For the second time, Marcus Reymond Robinson has been taken off death row.
The N.C. Supreme Court ruled on Aug. 14 that Robinson must be removed from death row, citing double jeopardy as a result of the repeal of the state's Racial Justice Act.
The Racial Justice Act was passed in 2009 and stated that in North Carolina no person could be executed by the state based on a trial significantly impacted by the defendant’s race. Robinson was one of 140 inmates who used the act to appeal their death sentences between 2009 and 2013.
He was the first whose sentence was changed from execution to a life sentence without parole, said David Weiss, a lawyer who previously represented Robinson. Following the repeal of the Racial Justice Act in 2013, Robinson’s sentence was changed back to execution until Aug. 14, when the courts ruled that he could not be sentenced to death twice as that would be a violation of double jeopardy.
Theodore Shaw, professor of law and director of the Center for Civil Rights at UNC, said that the act was passed during a progressive era of the North Carolina Legislature. He said it was quickly repealed once the legislature became more conservative, which created uncertainty for the inmates who appealed their cases under the act.

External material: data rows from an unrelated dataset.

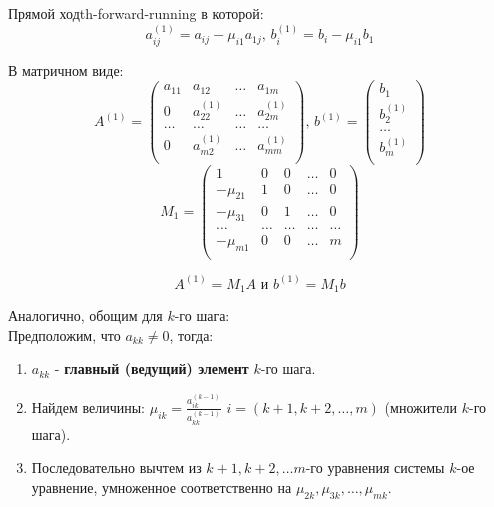 \documentclass[14pt]{extarticle}
\begin{document}
\begin{theorem}{Прямой ход}{th-forward-running}
            в которой:
            $$a_{ij}^{(1)} = a_{ij} - \mu_{i1}a_{1j} \text{, } b_{i}^{(1)} = b_{i} - \mu_{i1}b_{1}$$

            В матричном виде:
            $$
            A^{(1)} = \begin{pmatrix}
                a_{11} & a_{12} & \ldots & a_{1m}\\
                0 & a_{22}^{(1)} & \ldots & a_{2m}^{(1)}\\
                \ldots & \ldots & \ldots & \ldots\\
                0 & a_{m2}^{(1)} & \ldots & a_{mm}^{(1)}\\
            \end{pmatrix}
            \text{, }
            b^{(1)} = \begin{pmatrix}
                b_{1}\\
                b_{2}^{(1)}\\
                \ldots\\
                b_{m}^{(1)}\\
            \end{pmatrix}
            $$
            $$
            M_{1} = \begin{pmatrix}
                1 & 0 & 0 & \ldots & 0\\
                -\mu_{21} & 1 & 0 & \ldots & 0\\
                -\mu_{31} & 0 & 1 & \ldots & 0\\
                \ldots & \ldots & \ldots & \ldots & \ldots\\
                -\mu_{m1} & 0 & 0 & \ldots & m\\
            \end{pmatrix}
            $$

            $$A^{(1)} = M_{1}A \text{ и } b^{(1)} = M_{1}b$$

            \vspace{\baselineskip}

            Аналогично, обощим для $k$-го шага:\\
            Предположим, что $a_{kk} \neq 0$, тогда: 
            \begin{enumerate}
                \item $a_{kk}$ - \textbf{главный (ведущий) элемент} $k$-го шага.
                \item Найдем величины: $\mu_{ik} = \frac{a_{ik}^{(k - 1)}}{a_{kk}^{(k - 1)}}$ $i = (k+1, k+2, \ldots, m)$ (множители $k$-го шага).
                \item Последовательно вычтем из $k+1, k+2, \ldots m$-го уравнения системы $k$-ое уравнение, умноженное соответственно на $\mu_{2k}, \mu_{3k}, \ldots, \mu_{mk}$.
            \end{enumerate}


\end{theorem}
\end{document}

“And then the question was what happened to the people who were granted the relief of being taken off death row because their convictions or death penalties had been polluted by racial discrimination. Could they be put on death row again?” Shaw said.
Cassandra Stubbs, Robinson's lawyer and the Director of the Capital Punishment Project of the ACLU, successfully argued on Friday that putting Robinson back on death row was illegal. Robinson's case provided precedent for three other cases of individuals who were put onto death row twice due to the Racial Justice Act repeal.
The ruling referenced a case in June that said all individuals who appealed their executions based on the racial justice act were owed a day in court regardless of the repeal. These two cases open the door for changes in the sentences of inmates currently on death row.
Weiss said Robinson’s case is just one sign of a much larger systemic problem.